This new series begins smartly with 16-year-old Dana, tired of coping with her alcoholic single mother, running away to find her father in Avalon, which, in this arch and insightful version, is situated between twenty-first-century London and the world of faerie. Black handles the mash-up of genres and cultures deftly, giving Dana a credibility that keeps readers cheering her on through such dismal adventures as being dogged by a bodyguard while trying to spend her newfound father’s euros and getting attacked by would-be assassins, as well as those of a more delicious variety, like discovering that bad-boy hunk Ethan may not be all that bad after all. The world building here is brisk but accessible, the issues range from teen angst to faerie politics, and the skills needed to negotiate both include some magic-spell work and some sharp-tongue work. This is a promising start to a series that should have broad appeal among teens tiring of vampires but not dangerous romance. Grades 8-11. --Francisca Goldsmith
For me to give a book two stars, I have to finish it and think, "I really didn't enjoy that at all." That rarely happens, and even an "It was just OK" earns three stars in my ratings system.
Glimmerglass just wasn't for me. The plot was promosiing: political intrigue in Avalon, the only city where humans and Fae coexist. Dana, the main character, doesn't know who to trust or what side anyone is really on. That should've made for a dramatic and twisty-turny book. Instead, I found myself noticing how simplistic the writing style was and that Dana was kind of whiny and immature. She tells us how responsible and grown up she is, but when an author has to tell us things instead of showing, it's not nearly as effective. Plot-driven, first person POVs often have this problem, but I can overlook it if the narrator has a distinct and well-created voice. Glimmerglass didn't make me overlook its flaws.
It could almost have been written for middleschoolers, but the profanity wasn't approriate for that age group. Nor was the fact that everyone wanted to give Dana alcohol, and she willingly accepted, even though she was underage and her mother is an alcoholic whose drinking has ruined Dana's life.
I just couldn't get behind the main love interest, Ethan. He is, of course, "hot." We're told that repeatedly. (Everyone is hot in this book, except for Dana who mentions over and over again how average and painfully human she is compared to the gorgeous fae.)*Minor Spoiler* He secretly uses magic to "help Dana relax" while they are kissing and I'm sorry, but that's just a little too close to "You know you'll like it...here, have another drink" for my taste. This is supposed to be a book for teenagers, so that didn't sit well with me. Neither did the description of the...how can I put this delicately?...very visible physical sign that Ethan was into their makeout session.I've heard the descriptions get more graphic in the next book in the series.
Plus, there are hints of a love triangle in the future. There's no reason for Dana to like any of the guys she's into, other than that they are...yet again..."hot."

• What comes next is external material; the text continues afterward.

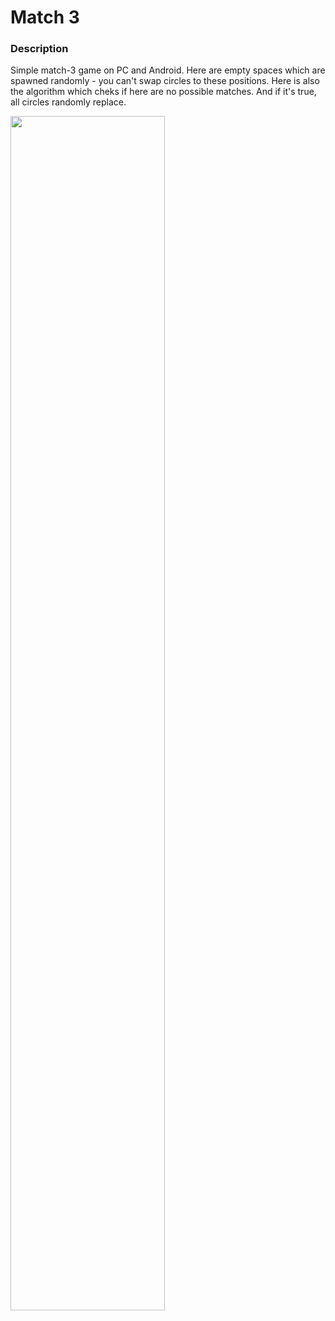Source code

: # Match 3

### Description

Simple match-3 game on PC and Android. Here are empty spaces which are spawned randomly - you can't swap circles to these positions. Here is also the algorithm which cheks if here are no possible matches. And if it's true, all circles randomly replace. 

[<img src="https://img.youtube.com/vi/G9guSOb_3o4/sddefault.jpg" width="70%">](https://youtu.be/G9guSOb_3o4)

One more thing: I can't stand it when a character does not ask the obvious question that is staring her in the face. If you had a mysterious necklace that seemed to get warm whenever magic was being used nearby, wouldn't you ask someone who knew about magic what the deal was? Dana doesn't. I could've dealt with that had the rest of the book held my interest, but it didn't. I'm not going to read the rest of the series.